WE ALL WANT to pay less for the the nuclear reactors that SCE&G and state-owned Santee Cooper sank $9 billion into before abandoning this summer. But legislators’ efforts to make that happen could easily backfire if lawmakers focus too much on short-term savings or get fixated on ideological goals or populist pandering rather than carefully assessing the potential consequences of their actions.
Their goal must be to reduce the cost to ratepayers as much as possible without going so far that they end up costing us even more in the long run.
We’ve talked a lot lately about the delicate balance legislators have to walk with SCE&G parent SCANA — and how that balance might have become even trickier since Dominion Energy offered to purchase the company under conditions that many legislators understandably find … worrisome.
But finding the balance is no less important — and possibly no less difficult — when it comes to Santee Cooper.
Unlike SCANA, Santee Cooper doesn’t have shareholders who could be called on to shoulder more of the costs, so the only options are to make spending cuts at Santee Cooper, make taxpayers pick up some of the cost and sell some or all of Santee Cooper.

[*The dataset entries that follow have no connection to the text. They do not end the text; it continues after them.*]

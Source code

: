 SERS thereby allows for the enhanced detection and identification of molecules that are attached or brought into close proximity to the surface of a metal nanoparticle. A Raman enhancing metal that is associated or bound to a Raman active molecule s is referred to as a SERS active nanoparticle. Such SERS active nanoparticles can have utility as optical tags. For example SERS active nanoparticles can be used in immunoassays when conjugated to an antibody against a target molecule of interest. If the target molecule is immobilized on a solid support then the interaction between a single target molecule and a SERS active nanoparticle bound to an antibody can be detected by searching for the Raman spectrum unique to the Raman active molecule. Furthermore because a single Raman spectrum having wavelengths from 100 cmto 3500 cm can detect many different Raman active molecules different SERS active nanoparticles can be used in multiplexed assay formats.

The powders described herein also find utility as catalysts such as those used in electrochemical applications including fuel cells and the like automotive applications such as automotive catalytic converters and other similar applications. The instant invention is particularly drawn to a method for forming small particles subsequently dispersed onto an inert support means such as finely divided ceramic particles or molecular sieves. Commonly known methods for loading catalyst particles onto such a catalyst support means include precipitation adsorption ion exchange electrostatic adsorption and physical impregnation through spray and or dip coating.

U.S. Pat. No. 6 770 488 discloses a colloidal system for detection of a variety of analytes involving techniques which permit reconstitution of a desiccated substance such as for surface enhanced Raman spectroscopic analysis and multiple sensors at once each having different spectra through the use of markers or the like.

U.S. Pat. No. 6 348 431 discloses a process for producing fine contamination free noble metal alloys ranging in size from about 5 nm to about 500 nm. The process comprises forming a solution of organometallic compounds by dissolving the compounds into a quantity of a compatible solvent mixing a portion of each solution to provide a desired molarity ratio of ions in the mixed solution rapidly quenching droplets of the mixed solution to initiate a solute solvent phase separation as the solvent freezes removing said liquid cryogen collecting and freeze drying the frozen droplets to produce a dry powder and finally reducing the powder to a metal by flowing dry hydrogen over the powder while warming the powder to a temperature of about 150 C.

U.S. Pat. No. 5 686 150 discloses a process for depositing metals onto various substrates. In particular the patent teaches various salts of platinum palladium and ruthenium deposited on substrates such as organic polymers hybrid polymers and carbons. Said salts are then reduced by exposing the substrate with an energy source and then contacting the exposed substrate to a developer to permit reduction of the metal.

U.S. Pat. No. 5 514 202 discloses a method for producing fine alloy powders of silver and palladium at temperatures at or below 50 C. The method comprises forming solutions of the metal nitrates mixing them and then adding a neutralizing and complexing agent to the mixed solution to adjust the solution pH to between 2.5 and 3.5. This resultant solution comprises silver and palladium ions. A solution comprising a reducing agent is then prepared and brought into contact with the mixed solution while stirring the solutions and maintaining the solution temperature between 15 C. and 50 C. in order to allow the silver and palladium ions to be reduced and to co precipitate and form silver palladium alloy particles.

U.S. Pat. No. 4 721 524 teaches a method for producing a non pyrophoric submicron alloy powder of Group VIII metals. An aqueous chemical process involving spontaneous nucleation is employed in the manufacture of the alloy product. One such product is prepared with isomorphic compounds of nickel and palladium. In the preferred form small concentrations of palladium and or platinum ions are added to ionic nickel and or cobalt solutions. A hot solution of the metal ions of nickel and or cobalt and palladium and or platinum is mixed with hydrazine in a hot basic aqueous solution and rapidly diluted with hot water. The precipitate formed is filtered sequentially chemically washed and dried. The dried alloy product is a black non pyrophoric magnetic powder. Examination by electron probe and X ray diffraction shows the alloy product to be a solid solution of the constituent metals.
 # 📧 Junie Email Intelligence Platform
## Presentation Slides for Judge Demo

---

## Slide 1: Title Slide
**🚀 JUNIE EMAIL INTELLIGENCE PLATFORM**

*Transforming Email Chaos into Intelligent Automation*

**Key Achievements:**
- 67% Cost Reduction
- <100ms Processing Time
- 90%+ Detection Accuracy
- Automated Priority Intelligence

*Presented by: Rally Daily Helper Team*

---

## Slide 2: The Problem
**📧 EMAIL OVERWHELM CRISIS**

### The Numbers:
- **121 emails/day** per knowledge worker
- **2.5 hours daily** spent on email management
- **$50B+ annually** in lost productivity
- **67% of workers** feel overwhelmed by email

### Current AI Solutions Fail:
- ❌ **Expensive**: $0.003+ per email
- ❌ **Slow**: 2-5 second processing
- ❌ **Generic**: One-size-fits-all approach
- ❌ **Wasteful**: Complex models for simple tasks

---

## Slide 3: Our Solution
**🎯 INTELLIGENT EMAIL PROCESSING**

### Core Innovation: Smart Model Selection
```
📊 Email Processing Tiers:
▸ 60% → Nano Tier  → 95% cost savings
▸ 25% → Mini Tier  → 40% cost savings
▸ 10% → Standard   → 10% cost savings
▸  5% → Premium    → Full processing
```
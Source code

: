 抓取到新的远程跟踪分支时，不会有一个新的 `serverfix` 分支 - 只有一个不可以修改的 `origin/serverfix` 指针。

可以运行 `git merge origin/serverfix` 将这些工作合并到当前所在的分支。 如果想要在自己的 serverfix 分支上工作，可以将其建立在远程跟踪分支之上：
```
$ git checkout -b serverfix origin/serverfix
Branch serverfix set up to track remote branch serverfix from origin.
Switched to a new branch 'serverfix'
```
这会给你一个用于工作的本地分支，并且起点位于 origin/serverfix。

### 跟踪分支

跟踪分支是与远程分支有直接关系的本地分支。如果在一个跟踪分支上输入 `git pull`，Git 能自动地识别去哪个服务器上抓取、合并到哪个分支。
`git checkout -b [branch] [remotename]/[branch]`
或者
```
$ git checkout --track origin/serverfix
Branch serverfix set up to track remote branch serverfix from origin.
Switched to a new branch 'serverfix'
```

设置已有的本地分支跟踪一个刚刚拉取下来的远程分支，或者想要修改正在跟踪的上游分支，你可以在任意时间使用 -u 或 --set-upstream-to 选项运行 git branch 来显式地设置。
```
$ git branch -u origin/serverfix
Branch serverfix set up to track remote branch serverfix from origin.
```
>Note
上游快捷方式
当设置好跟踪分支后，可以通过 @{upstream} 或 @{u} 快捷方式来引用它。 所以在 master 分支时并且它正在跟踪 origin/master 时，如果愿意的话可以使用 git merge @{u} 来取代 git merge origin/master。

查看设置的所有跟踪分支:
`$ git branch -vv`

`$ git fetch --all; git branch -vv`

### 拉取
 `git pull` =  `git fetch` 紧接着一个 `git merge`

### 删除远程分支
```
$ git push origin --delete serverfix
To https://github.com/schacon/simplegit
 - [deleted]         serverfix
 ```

I suspect the first option won’t make a significant dent in the debt. Still, it absolutely needs to be done — starting with executive salaries and special retirement programs. You do not start looking for more revenue until you make reasonable efforts to use what you have as efficiently as possible.
The second option should be a non-starter. It would be no more fair than making taxpayers pick up some of SCE&G customers’ costs. And if you did one, you’d have to do both. In either case, the result would be that those taxpayers who happen to be Duke Energy customers would be forced to help pay for the SCANA/Santee Cooper failure — which is even less fair than making SCANA/Santee Cooper customers pay.
The third option starts out with a lot of support. Libertarian legislators and special interests are philosophically opposed to the state owning a utility. A lot of utilities would love the opportunity to purchase Santee Cooper, and they’re making their presence felt at the State House. Then there are others who are disgusted with what they call Santee Cooper’s arrogance, and what one Lowcountry business — which is locked in a battle with the utility over electricity rates — considers the abrogation of its duty to assist in economic development. And of course Gov. Henry McMaster has made that his be-all-end-all solution to this mess.
But here’s the thing: We don’t know enough yet to reasonably assess this option. Indeed, what we need most right now is for our legislators to acknowledge that they don’t have enough information yet.
This decision shouldn’t be about whether or not legislators like the idea of a state-owned utility. We’re not talking about whether to create a state-owned utility, which certainly wouldn’t happen now; we’re talking about the most pragmatic thing to do about the fact that we have one, and it has too much debt.
It shouldn’t be about whether the Legislature is happy with the way Santee Cooper has operated. If legislators don’t like the utility’s priorities or its secrecy or its arrogance or anything else, they can change the laws. They can clean house, or better still, they can give the governor the power to clean house.
Nor should the decision be about the perks and political favors the utility offers legislators. (I don’t understand what all Santee Cooper does for legislators, but I can tell you that this is a big consideration for a lot of them.)
This decision needs to be made based on the numbers. Most important: the difference between rates if customers have to cover Santee Cooper’s nuclear debt — and their rates if they have to buy electricity from a private company that has to cover the debt and make a profit. And not just the difference for five or 10 years; the difference over decades. This is an extremely valuable state asset that must be sold only if it is absolutely clear that it is in the long-term interests of our state, and of Santee Cooper customers, to sell it.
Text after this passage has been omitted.